For the second time that night, a white moth flew in. A second white moth. In one night.

Chomp!

Prayers were automatic at this time, led unhesitatingly by (if I remember correctly) my uncle Albert Rozario who had his eyes closed as he recited the Our Fathers and Hail Mary’s and Glory Be’s… The rest of us? We had eyes only for the moth as it flew around us then settled on the ceiling.

Chomp!

The lizards were fast making up for their earlier fasting, it seemed.

And then…. a third white moth of the night came in. The lizards were, by this time, satiated, so this fella survived to fly another night.

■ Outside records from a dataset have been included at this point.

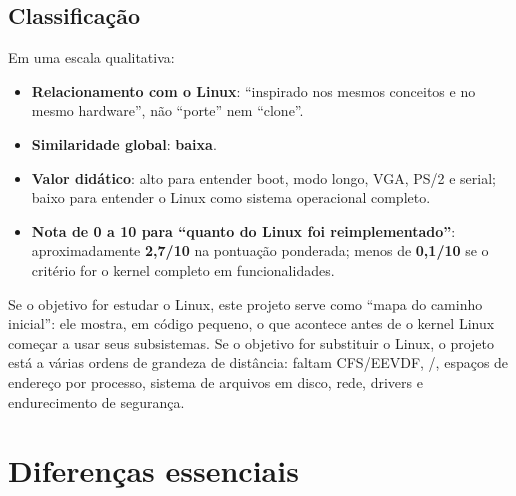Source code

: \subsection{Classifica\c{c}\~ao}

Em uma escala qualitativa:

\begin{itemize}
  \item \textbf{Relacionamento com o Linux}: ``inspirado nos mesmos
        conceitos e no mesmo hardware'', n\~ao ``porte'' nem ``clone''.
  \item \textbf{Similaridade global}: \textbf{baixa}.
  \item \textbf{Valor did\'atico}: alto para entender boot, modo longo,
        VGA, PS/2 e serial; baixo para entender o Linux como sistema
        operacional completo.
  \item \textbf{Nota de 0 a 10 para ``quanto do Linux foi reimplementado''}:
        aproximadamente \textbf{2,7/10} na pontua\c{c}\~ao ponderada; menos de
        \textbf{0,1/10} se o crit\'erio for o kernel completo em
        funcionalidades.
\end{itemize}

\begin{nota}
Se o objetivo for estudar o Linux, este projeto serve como ``mapa do
caminho inicial'': ele mostra, em c\'odigo pequeno, o que acontece antes de
o kernel Linux come\c{c}ar a usar seus subsistemas. Se o objetivo for
substituir o Linux, o projeto est\'a a v\'arias ordens de grandeza de
dist\^ancia: faltam CFS/EEVDF, /, espa\c{c}os de
endere\c{c}o por processo, sistema de arquivos em disco, rede, drivers e
endurecimento de seguran\c{c}a.
\end{nota}

\section{Diferen\c{c}as essenciais}

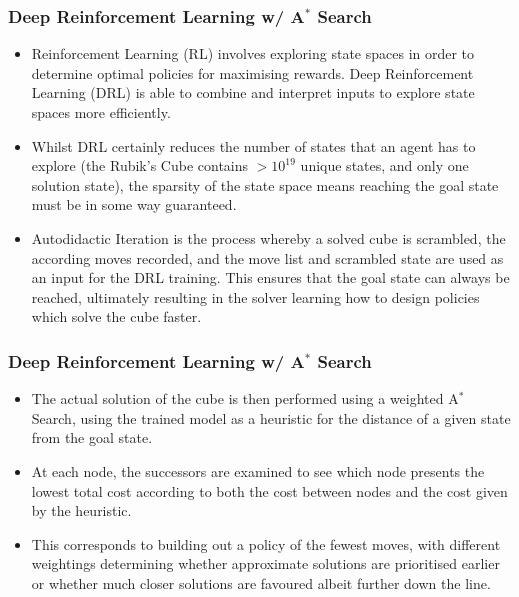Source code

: \documentclass{beamer}
\begin{document}
\begin{frame}
\frametitle{Deep Reinforcement Learning w/ A$^\ast$ Search}
\begin{itemize}
    \item Reinforcement Learning (RL) involves exploring state spaces in order to determine optimal policies for maximising rewards. Deep Reinforcement Learning (DRL) is able to combine and interpret inputs to explore state spaces more efficiently.
    \item Whilst DRL certainly reduces the number of states that an agent has to explore (the Rubik's Cube contains $ > 10^{19}$ unique states, and only one solution state), the sparsity of the state space means reaching the goal state must be in some way guaranteed.
    \item Autodidactic Iteration is the process whereby a solved cube is scrambled, the according moves recorded, and the move list and scrambled state are used as an input for the DRL training. This ensures that the goal state can always be reached, ultimately resulting in the solver learning how to design policies which solve the cube faster.
\end{itemize}
\end{frame}

\begin{frame}
\frametitle{Deep Reinforcement Learning w/ A$^\ast$ Search}
\begin{itemize}
    \item The actual solution of the cube is then performed using a weighted A$^\ast$ Search, using the trained model as a heuristic for the distance of a given state from the goal state.
    \item At each node, the successors are examined to see which node presents the lowest total cost according to both the cost between nodes and the cost given by the heuristic. 
    \item This corresponds to building out a policy of the fewest moves, with different weightings determining whether approximate solutions are prioritised earlier or whether much closer solutions are favoured albeit further down the line. 
\end{itemize}
\end{frame}
\end{document}
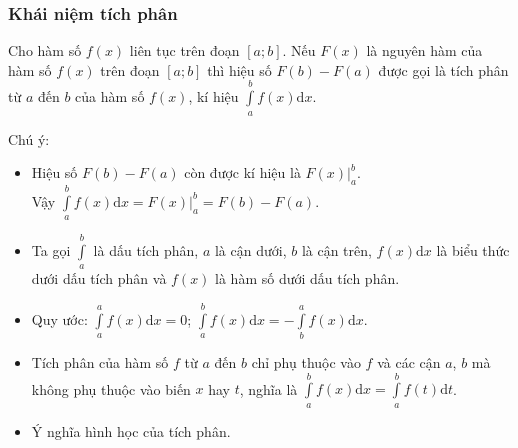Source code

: \subsubsection{Khái niệm tích phân}
Cho hàm số $f(x)$ liên tục trên đoạn $\left[a;b\right]$. Nếu $F(x)$ là nguyên hàm của hàm số $f(x)$ trên đoạn $\left[a;b\right]$ thì hiệu số $F(b)-F(a)$ được gọi là tích phân từ $a$ đến $b$ của hàm số $f(x)$, kí hiệu $\displaystyle\int\limits_a^bf(x)\mathrm{d}x$.\\
\begin{note}Chú ý:
	\begin{itemize}
\item Hiệu số $F(b)-F(a)$ còn được kí hiệu là $ F(x)\big|_a^b$.\\
Vậy $\displaystyle\int\limits_a^bf(x)\mathrm{d}x= F(x)\big|_a^b=F(b)-F(a)$.
\item Ta gọi $\displaystyle\int\limits_a^b{}$ là dấu tích phân, $a$ là cận dưới, $b$ là cận trên, $f(x)\mathrm{d}x$ là biểu thức dưới dấu tích phân và $f(x)$ là hàm số dưới dấu tích phân.
\item Quy ước: $\displaystyle\int\limits_a^af(x)\mathrm{d}x=0$; $\displaystyle\int\limits_a^bf(x)\mathrm{d}x=-\displaystyle\int\limits_b^af(x)\mathrm{d}x$.
\item Tích phân của hàm số $f$ từ $a$ đến $b$ chỉ phụ thuộc vào $f$ và các cận $a$, $b$ mà không phụ thuộc vào biến $x$ hay $t$, nghĩa là $\displaystyle\int\limits_a^bf(x)\mathrm{d}x=\displaystyle\int\limits_a^bf(t)\mathrm{d}t$.
\item Ý nghĩa hình học của tích phân.\\
\end{itemize}
\end{note}
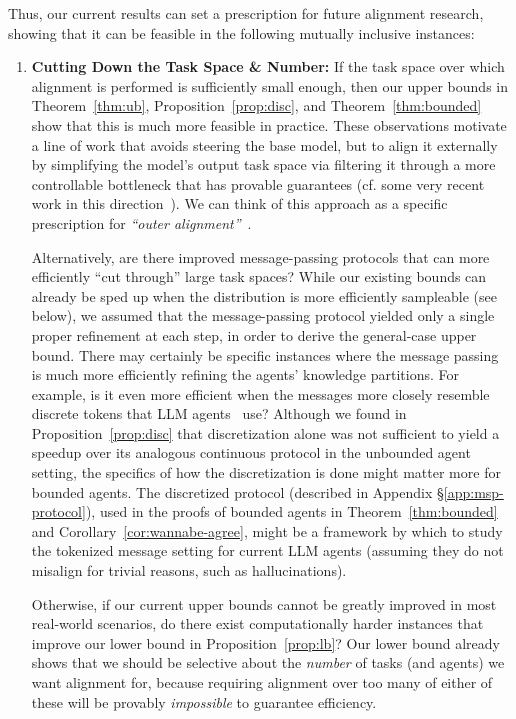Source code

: Thus, our current results can set a prescription for future alignment research, showing that it can be feasible in the following mutually inclusive instances:
\begin{enumerate}
\item \textbf{Cutting Down the Task Space \& Number:} If the task space over which alignment is performed is sufficiently small enough, then our upper bounds in Theorem~\ref{thm:ub}, Proposition~\ref{prop:disc}, and Theorem~\ref{thm:bounded} show that this is much more feasible in practice.
These observations motivate a line of work that avoids steering the base model, but to align it externally by simplifying the model's output task space via filtering it through a more controllable bottleneck that has provable guarantees (cf. some very recent work in this direction~\citep{pfrommer2023power,block2024provable}).
We can think of this approach as a specific prescription for \emph{``outer alignment''}~\citep{christiano2019,hubinger2019risks,ngo2022alignment}.

\par\hspace*{1.5em} Alternatively, are there improved message-passing protocols that can more efficiently ``cut through'' large task spaces?
While our existing bounds can already be sped up when the distribution is more efficiently sampleable (see below), we assumed that the message-passing protocol yielded only a single proper refinement at each step, in order to derive the general-case upper bound.
There may certainly be specific instances where the message passing is much more efficiently refining the agents' knowledge partitions.
For example, is it even more efficient when the messages more closely resemble discrete tokens that LLM agents~\citep{wang2024survey} use?
Although we found in Proposition~\ref{prop:disc} that discretization alone was not sufficient to yield a speedup over its analogous continuous protocol in the unbounded agent setting, the specifics of how the discretization is done might matter more for bounded agents.
The discretized protocol (described in Appendix \S\ref{app:msp-protocol}), used in the proofs of bounded agents in Theorem~\ref{thm:bounded} and Corollary~\ref{cor:wannabe-agree}, might be a framework by which to study the tokenized message setting for current LLM agents (assuming they do not misalign for trivial reasons, such as hallucinations).

\par\hspace*{1.5em}
Otherwise, if our current upper bounds cannot be greatly improved in most real-world scenarios, do there exist computationally harder instances that improve our lower bound in Proposition~\ref{prop:lb}?
Our lower bound already shows that we should be selective about the \emph{number} of tasks (and agents) we want alignment for, because requiring alignment over too many of either of these will be provably \emph{impossible} to guarantee efficiency.


\end{enumerate}
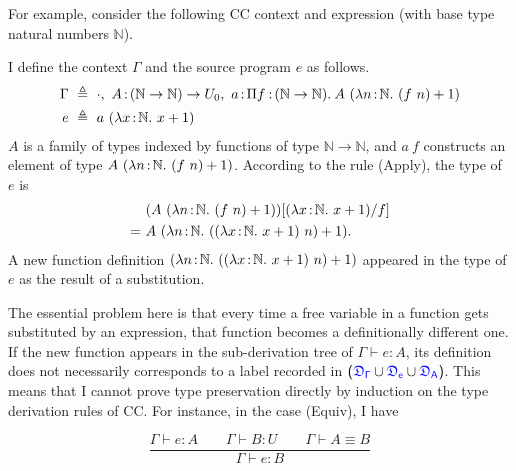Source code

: For example, consider the following CC context and expression (with base type natural numbers $\mathbb{N}$).
\begin{exmp} I define the context $\Gamma$ and the source program $e$ as follows.
\begin{align*}
	\Gamma\ & \triangleq\ \cdot,\ A \goodcolon (\mathbb{N} \rightarrow \mathbb{N}) \rightarrow U_0,\ 
	a \goodcolon \pitype{f}{(\mathbb{N} \rightarrow \mathbb{N})}{A\ (\lam{n}{\mathbb{N}}{(f\ n) + 1})} \\
	e\ & \triangleq\ a\ (\lam{x}{\mathbb{N}}{x+1})
\end{align*}
$A$ is a family of types indexed by functions of type $\mathbb{N} \rightarrow \mathbb{N}$, and $a\ f$ constructs an element of type $A\ (\lam{n}{\mathbb{N}}{(f\ n) + 1})$. According to the rule (Apply), the type of $e$ is 
\begin{align*}
	& (A\ (\lambda n\hspace{0.5mm}{:}\hspace{0.5mm}\mathbb{N}.\ (f\ n) + 1))[(\lambda x\hspace{0.5mm}{:}\hspace{0.5mm}\mathbb{N}.\ x+1)\slash f]\\
	=\ & A\ (\lambda n\hspace{0.5mm}{:}\hspace{0.5mm}\mathbb{N}.\ ((\lambda x\hspace{0.5mm}{:}\hspace{0.5mm}\mathbb{N}.\ x+1)\ n) + 1).
\end{align*}
A new function definition $(\lam{n}{\mathbb{N}}{((\lam{x}{\mathbb{N}}{x+1})\ n) + 1})$ appeared in the type of $e$ as the result of a substitution.
\label{exp: new type}
\end{exmp}

The essential problem here is that every time a free variable in a function gets substituted by an expression, that function becomes a definitionally different one. If the new function appears in the sub-derivation tree of $\Gamma \vdash e : A$, its definition does not necessarily corresponds to a label recorded in $\sfpl \target{\fdef_{\Gamma}} \cup \target{\fdef_{e}} \cup \target{\fdef_{A}} \sfpr$. This means that I cannot prove type preservation directly by induction on the type derivation rules of CC. For instance, in the case (Equiv), I have

\begin{equation*}
	\frac
	{\Gamma \vdash e : A \qquad \Gamma \vdash B : U \qquad \Gamma \vdash A \equiv B}
	{\Gamma \vdash e : B}
\end{equation*}

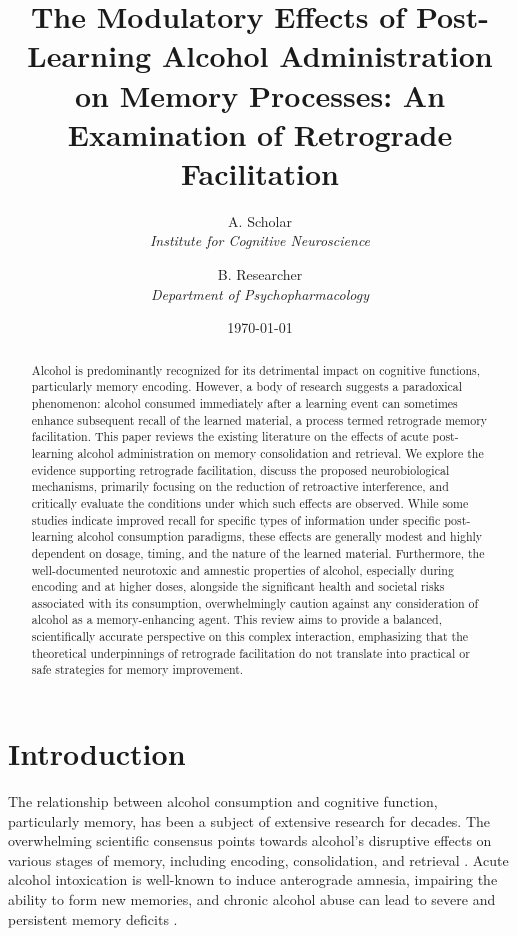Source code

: \documentclass[12pt, a4paper]{article}
\title{The Modulatory Effects of Post-Learning Alcohol Administration on Memory Processes: An Examination of Retrograde Facilitation}
\author{A. Scholar \\ \textit{Institute for Cognitive Neuroscience} \and B. Researcher \\ \textit{Department of Psychopharmacology}}
\date{\today}
\begin{document}
\maketitle
\begin{abstract}
Alcohol is predominantly recognized for its detrimental impact on cognitive functions, particularly memory encoding. However, a body of research suggests a paradoxical phenomenon: alcohol consumed immediately after a learning event can sometimes enhance subsequent recall of the learned material, a process termed retrograde memory facilitation. This paper reviews the existing literature on the effects of acute post-learning alcohol administration on memory consolidation and retrieval. We explore the evidence supporting retrograde facilitation, discuss the proposed neurobiological mechanisms, primarily focusing on the reduction of retroactive interference, and critically evaluate the conditions under which such effects are observed. While some studies indicate improved recall for specific types of information under specific post-learning alcohol consumption paradigms, these effects are generally modest and highly dependent on dosage, timing, and the nature of the learned material. Furthermore, the well-documented neurotoxic and amnestic properties of alcohol, especially during encoding and at higher doses, alongside the significant health and societal risks associated with its consumption, overwhelmingly caution against any consideration of alcohol as a memory-enhancing agent. This review aims to provide a balanced, scientifically accurate perspective on this complex interaction, emphasizing that the theoretical underpinnings of retrograde facilitation do not translate into practical or safe strategies for memory improvement.
\end{abstract}

\tableofcontents
\newpage

\section{Introduction}
The relationship between alcohol consumption and cognitive function, particularly memory, has been a subject of extensive research for decades. The overwhelming scientific consensus points towards alcohol's disruptive effects on various stages of memory, including encoding, consolidation, and retrieval \cite{Ryback1971, Goodwin1973}. Acute alcohol intoxication is well-known to induce anterograde amnesia, impairing the ability to form new memories, and chronic alcohol abuse can lead to severe and persistent memory deficits \cite{OscarBerman2000}.
\end{document}
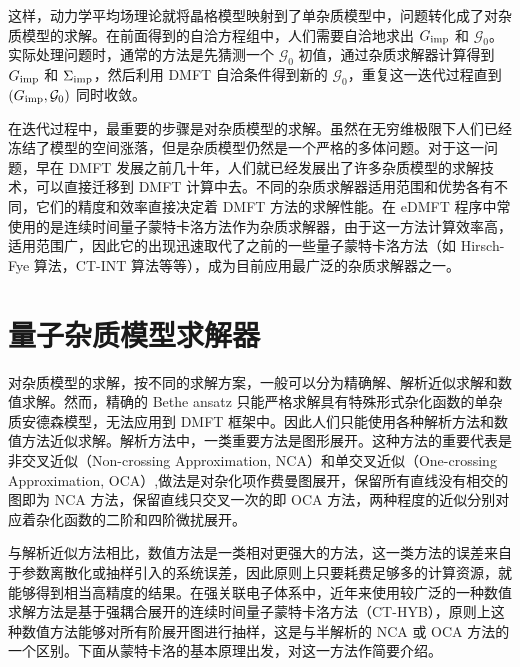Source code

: 这样，动力学平均场理论就将晶格模型映射到了单杂质模型中，问题转化成了对杂质模型的求解。在前面得到的自洽方程组中，人们需要自洽地求出 $G_{\mathrm{imp}}$ 和 $\mathcal{G}_0$。实际处理问题时，通常的方法是先猜测一个 $\mathcal{G}_0$ 初值，通过杂质求解器计算得到 $G_{\mathrm{imp}}$ 和 $\Sigma_{\mathrm{imp}}$，然后利用 DMFT 自洽条件得到新的 $\mathcal{G}_0$，重复这一迭代过程直到 $(G_{\mathrm{imp}},\mathcal{G}_0)$ 同时收敛。

在迭代过程中，最重要的步骤是对杂质模型的求解。虽然在无穷维极限下人们已经冻结了模型的空间涨落，但是杂质模型仍然是一个严格的多体问题。对于这一问题，早在 DMFT 发展之前几十年，人们就已经发展出了许多杂质模型的求解技术，可以直接迁移到 DMFT 计算中去。不同的杂质求解器适用范围和优势各有不同，它们的精度和效率直接决定着 DMFT 方法的求解性能。在 eDMFT 程序中常使用的是连续时间量子蒙特卡洛方法作为杂质求解器\cite{RevModPhys.83.349}，由于这一方法计算效率高，适用范围广，因此它的出现迅速取代了之前的一些量子蒙特卡洛方法（如 Hirsch-Fye 算法\cite{PhysRevLett.56.2521}，CT-INT 算法\cite{PhysRevB.72.035122}等等），成为目前应用最广泛的杂质求解器之一。
\section{量子杂质模型求解器}
对杂质模型的求解，按不同的求解方案，一般可以分为精确解、解析近似求解和数值求解。然而，精确的 Bethe ansatz 只能严格求解具有特殊形式杂化函数的单杂质安德森模型，无法应用到 DMFT 框架中。因此人们只能使用各种解析方法和数值方法近似求解。解析方法中，一类重要方法是图形展开。这种方法的重要代表是非交叉近似（Non-crossing Approximation, NCA）\cite{RevModPhys.59.845}和单交叉近似（One-crossing Approximation, OCA）\cite{PhysRevB.64.155111},做法是对杂化项作费曼图展开，保留所有直线没有相交的图即为 NCA 方法，保留直线只交叉一次的即 OCA 方法，两种程度的近似分别对应着杂化函数的二阶和四阶微扰展开。

与解析近似方法相比，数值方法是一类相对更强大的方法，这一类方法的误差来自于参数离散化或抽样引入的系统误差，因此原则上只要耗费足够多的计算资源，就能够得到相当高精度的结果。在强关联电子体系中，近年来使用较广泛的一种数值求解方法是基于强耦合展开的连续时间量子蒙特卡洛方法（CT-HYB），原则上这种数值方法能够对所有阶展开图进行抽样，这是与半解析的 NCA 或 OCA 方法的一个区别\cite{PhysRevLett.97.076405}。下面从蒙特卡洛的基本原理出发，对这一方法作简要介绍。
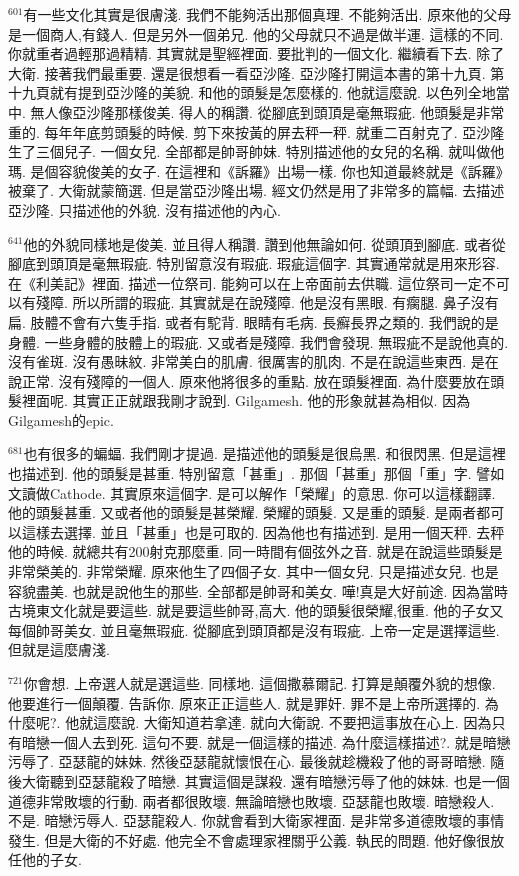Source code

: \documentclass{book}
\begin{document}
$^{601}$有一些文化其實是很膚淺.
我們不能夠活出那個真理.
不能夠活出.
原來他的父母是一個商人,有錢人.
但是另外一個弟兄.
他的父母就只不過是做半運.
這樣的不同.
你就重者過輕那過精精.
其實就是聖經裡面.
要批判的一個文化.
繼續看下去.
除了大衛.
接著我們最重要.
還是很想看一看亞沙隆.
亞沙隆打開這本書的第十九頁.
第十九頁就有提到亞沙隆的美貌.
和他的頭髮是怎麼樣的.
他就這麼說.
以色列全地當中.
無人像亞沙隆那樣俊美.
得人的稱讚.
從腳底到頭頂是毫無瑕疵.
他頭髮是非常重的.
每年年底剪頭髮的時候.
剪下來按黃的屏去秤一秤.
就重二百射克了.
亞沙隆生了三個兒子.
一個女兒.
全部都是帥哥帥妹.
特別描述他的女兒的名稱.
就叫做他瑪.
是個容貌俊美的女子.
在這裡和《訴羅》出場一樣.
你也知道最終就是《訴羅》被棄了.
大衛就蒙簡選.
但是當亞沙隆出場.
經文仍然是用了非常多的篇幅.
去描述亞沙隆.
只描述他的外貌.
沒有描述他的內心.

$^{641}$他的外貌同樣地是俊美.
並且得人稱讚.
讚到他無論如何.
從頭頂到腳底.
或者從腳底到頭頂是毫無瑕疵.
特別留意沒有瑕疵.
瑕疵這個字.
其實通常就是用來形容.
在《利美記》裡面.
描述一位祭司.
能夠可以在上帝面前去供職.
這位祭司一定不可以有殘障.
所以所謂的瑕疵.
其實就是在說殘障.
他是沒有黑眼.
有瘸腿.
鼻子沒有扁.
肢體不會有六隻手指.
或者有駝背.
眼睛有毛病.
長癬長界之類的.
我們說的是身體.
一些身體的肢體上的瑕疵.
又或者是殘障.
我們會發現.
無瑕疵不是說他真的.
沒有雀斑.
沒有愚昧紋.
非常美白的肌膚.
很厲害的肌肉.
不是在說這些東西.
是在說正常.
沒有殘障的一個人.
原來他將很多的重點.
放在頭髮裡面.
為什麼要放在頭髮裡面呢.
其實正正就跟我剛才說到.
Gilgamesh.
他的形象就甚為相似.
因為Gilgamesh的epic.

$^{681}$也有很多的蝙蝠.
我們剛才提過.
是描述他的頭髮是很烏黑.
和很閃黑.
但是這裡也描述到.
他的頭髮是甚重.
特別留意「甚重」.
那個「甚重」那個「重」字.
譬如文讀做Cathode.
其實原來這個字.
是可以解作「榮耀」的意思.
你可以這樣翻譯.
他的頭髮甚重.
又或者他的頭髮是甚榮耀.
榮耀的頭髮.
又是重的頭髮.
是兩者都可以這樣去選擇.
並且「甚重」也是可取的.
因為他也有描述到.
是用一個天秤.
去秤他的時候.
就總共有200射克那麼重.
同一時間有個弦外之音.
就是在說這些頭髮是非常榮美的.
非常榮耀.
原來他生了四個子女.
其中一個女兒.
只是描述女兒.
也是容貌盡美.
也就是說他生的那些.
全部都是帥哥和美女.
嘩!真是大好前途.
因為當時古境東文化就是要這些.
就是要這些帥哥,高大.
他的頭髮很榮耀,很重.
他的子女又每個帥哥美女.
並且毫無瑕疵.
從腳底到頭頂都是沒有瑕疵.
上帝一定是選擇這些.
但就是這麼膚淺.

$^{721}$你會想.
上帝選人就是選這些.
同樣地.
這個撒慕爾記.
打算是顛覆外貌的想像.
他要進行一個顛覆.
告訴你.
原來正正這些人.
就是罪奸.
罪不是上帝所選擇的.
為什麼呢?.
他就這麼說.
大衛知道若拿達.
就向大衛說.
不要把這事放在心上.
因為只有暗戀一個人去到死.
這句不要.
就是一個這樣的描述.
為什麼這樣描述?.
就是暗戀污辱了.
亞瑟龍的妹妹.
然後亞瑟龍就懷恨在心.
最後就趁機殺了他的哥哥暗戀.
隨後大衛聽到亞瑟龍殺了暗戀.
其實這個是謀殺.
還有暗戀污辱了他的妹妹.
也是一個道德非常敗壞的行動.
兩者都很敗壞.
無論暗戀也敗壞.
亞瑟龍也敗壞.
暗戀殺人.
不是.
暗戀污辱人.
亞瑟龍殺人.
你就會看到大衛家裡面.
是非常多道德敗壞的事情發生.
但是大衛的不好處.
他完全不會處理家裡關乎公義.
執民的問題.
他好像很放任他的子女.
\end{document}
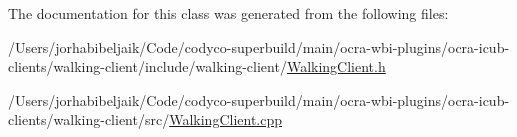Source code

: The documentation for this class was generated from the following files\+:\begin{DoxyCompactItemize}
\item 
/\+Users/jorhabibeljaik/\+Code/codyco-\/superbuild/main/ocra-\/wbi-\/plugins/ocra-\/icub-\/clients/walking-\/client/include/walking-\/client/\hyperlink{WalkingClient_8h}{Walking\+Client.\+h}\item 
/\+Users/jorhabibeljaik/\+Code/codyco-\/superbuild/main/ocra-\/wbi-\/plugins/ocra-\/icub-\/clients/walking-\/client/src/\hyperlink{WalkingClient_8cpp}{Walking\+Client.\+cpp}\end{DoxyCompactItemize}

And so, for the rest of the prayers, we had a white moth for company.

What do we make of this? Well, I am neither very Chinese (more a Banana than a Cantonese, as I tell people) nor very religious. And I am quite removed from knowledge and practice of Chinese customs and traditions.

But I am convinced the moths were a visual message of reassurance, the answer to Mum’s request of Dad. ‘Let me know…’ she’d asked of him. And so he did, using a device he was more familiar with than I was, but one we all could understand.

Dad died too soon. Just shy of his 65th birthday, he’d finally retired and was looking forward to spending even more time tending his plants and going fishing. He and Mum would have been able to do things with a freedom they’d not quite had before. 


It’s good that even beyond his earthly existence, he found some way to still keep in touch and let us know he was watching over us.